- What this task involves
From the line containing "- Window management" down to the line containing "- **Access Level**: System-wide" in the records below, reproduce every line exactly, ends included, and omit all others.

- Material supplied

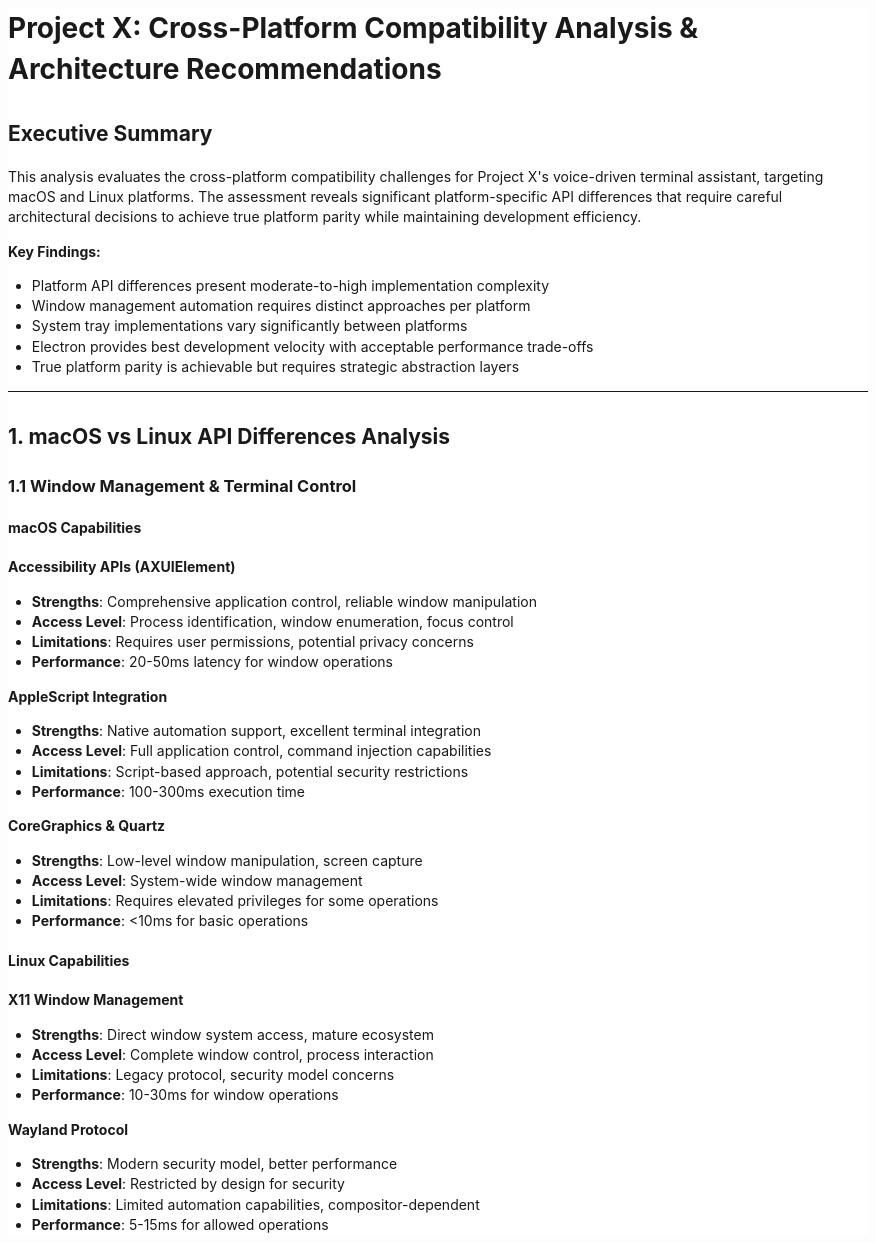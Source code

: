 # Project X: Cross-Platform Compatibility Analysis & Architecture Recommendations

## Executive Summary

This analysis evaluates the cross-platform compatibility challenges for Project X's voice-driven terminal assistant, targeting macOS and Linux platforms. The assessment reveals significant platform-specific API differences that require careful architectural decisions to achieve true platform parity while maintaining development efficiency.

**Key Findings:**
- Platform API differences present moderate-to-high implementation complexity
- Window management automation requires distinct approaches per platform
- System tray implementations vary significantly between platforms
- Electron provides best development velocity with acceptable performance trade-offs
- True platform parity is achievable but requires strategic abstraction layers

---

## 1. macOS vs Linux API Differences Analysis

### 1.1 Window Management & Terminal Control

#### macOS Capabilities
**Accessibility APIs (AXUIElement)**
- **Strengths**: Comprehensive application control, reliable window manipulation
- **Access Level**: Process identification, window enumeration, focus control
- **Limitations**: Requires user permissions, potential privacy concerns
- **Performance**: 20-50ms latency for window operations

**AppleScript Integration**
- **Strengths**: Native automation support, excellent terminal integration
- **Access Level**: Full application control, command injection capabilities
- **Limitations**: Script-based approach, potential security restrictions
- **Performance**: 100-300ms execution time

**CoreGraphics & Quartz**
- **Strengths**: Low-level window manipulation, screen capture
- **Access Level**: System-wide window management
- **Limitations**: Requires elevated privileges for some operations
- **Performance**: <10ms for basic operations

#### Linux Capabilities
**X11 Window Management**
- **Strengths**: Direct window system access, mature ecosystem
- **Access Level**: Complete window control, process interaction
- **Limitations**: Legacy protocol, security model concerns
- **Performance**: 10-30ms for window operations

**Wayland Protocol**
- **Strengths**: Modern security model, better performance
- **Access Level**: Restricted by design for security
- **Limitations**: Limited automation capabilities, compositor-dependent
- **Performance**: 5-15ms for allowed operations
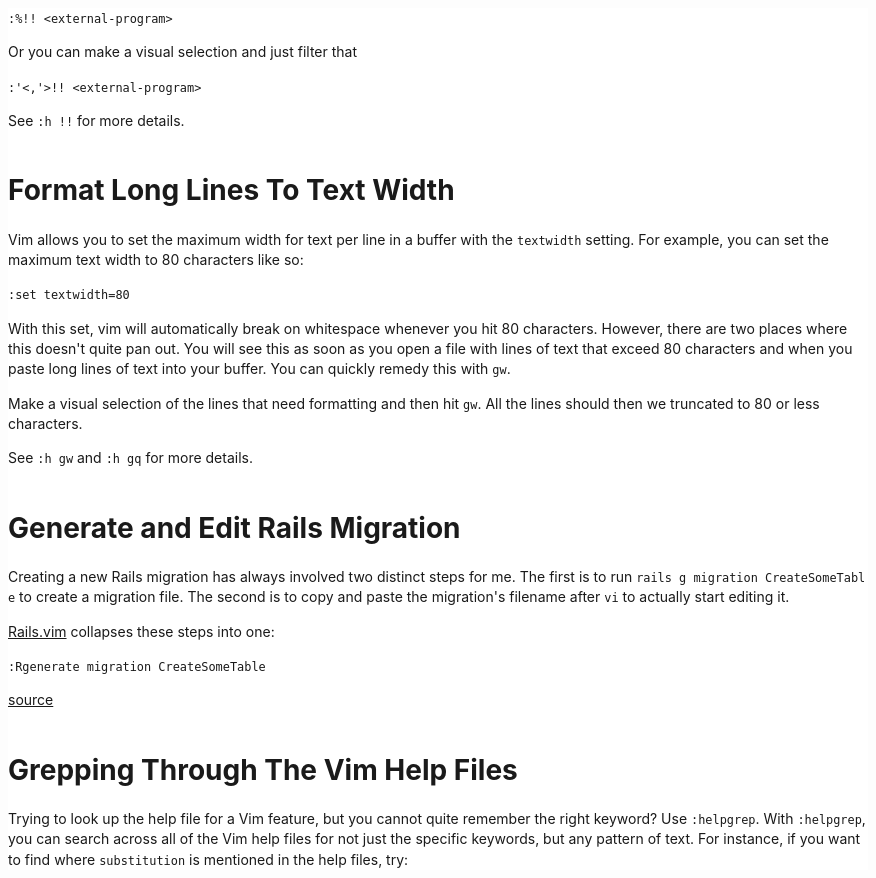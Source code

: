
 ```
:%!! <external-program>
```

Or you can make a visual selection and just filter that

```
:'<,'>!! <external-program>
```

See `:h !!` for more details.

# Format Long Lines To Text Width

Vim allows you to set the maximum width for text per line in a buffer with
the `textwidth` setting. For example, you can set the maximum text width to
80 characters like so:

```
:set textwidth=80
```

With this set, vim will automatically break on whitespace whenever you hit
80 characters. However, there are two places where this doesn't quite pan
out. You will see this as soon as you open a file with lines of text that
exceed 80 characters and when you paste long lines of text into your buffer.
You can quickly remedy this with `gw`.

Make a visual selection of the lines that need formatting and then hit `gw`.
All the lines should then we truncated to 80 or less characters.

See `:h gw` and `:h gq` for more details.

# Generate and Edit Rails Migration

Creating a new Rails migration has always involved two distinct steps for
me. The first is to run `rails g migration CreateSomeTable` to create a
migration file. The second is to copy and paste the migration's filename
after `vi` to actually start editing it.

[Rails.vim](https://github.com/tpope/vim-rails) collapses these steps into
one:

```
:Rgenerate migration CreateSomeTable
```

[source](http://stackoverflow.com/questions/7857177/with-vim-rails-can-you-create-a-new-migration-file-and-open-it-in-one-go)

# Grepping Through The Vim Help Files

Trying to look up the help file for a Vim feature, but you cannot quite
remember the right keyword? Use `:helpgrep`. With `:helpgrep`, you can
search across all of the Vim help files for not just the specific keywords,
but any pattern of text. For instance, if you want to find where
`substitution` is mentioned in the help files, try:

- Result below
- Window management automation requires distinct approaches per platform
- System tray implementations vary significantly between platforms
- Electron provides best development velocity with acceptable performance trade-offs
- True platform parity is achievable but requires strategic abstraction layers

---

## 1. macOS vs Linux API Differences Analysis

### 1.1 Window Management & Terminal Control

#### macOS Capabilities
**Accessibility APIs (AXUIElement)**
- **Strengths**: Comprehensive application control, reliable window manipulation
- **Access Level**: Process identification, window enumeration, focus control
- **Limitations**: Requires user permissions, potential privacy concerns
- **Performance**: 20-50ms latency for window operations

**AppleScript Integration**
- **Strengths**: Native automation support, excellent terminal integration
- **Access Level**: Full application control, command injection capabilities
- **Limitations**: Script-based approach, potential security restrictions
- **Performance**: 100-300ms execution time

**CoreGraphics & Quartz**
- **Strengths**: Low-level window manipulation, screen capture
- **Access Level**: System-wide window management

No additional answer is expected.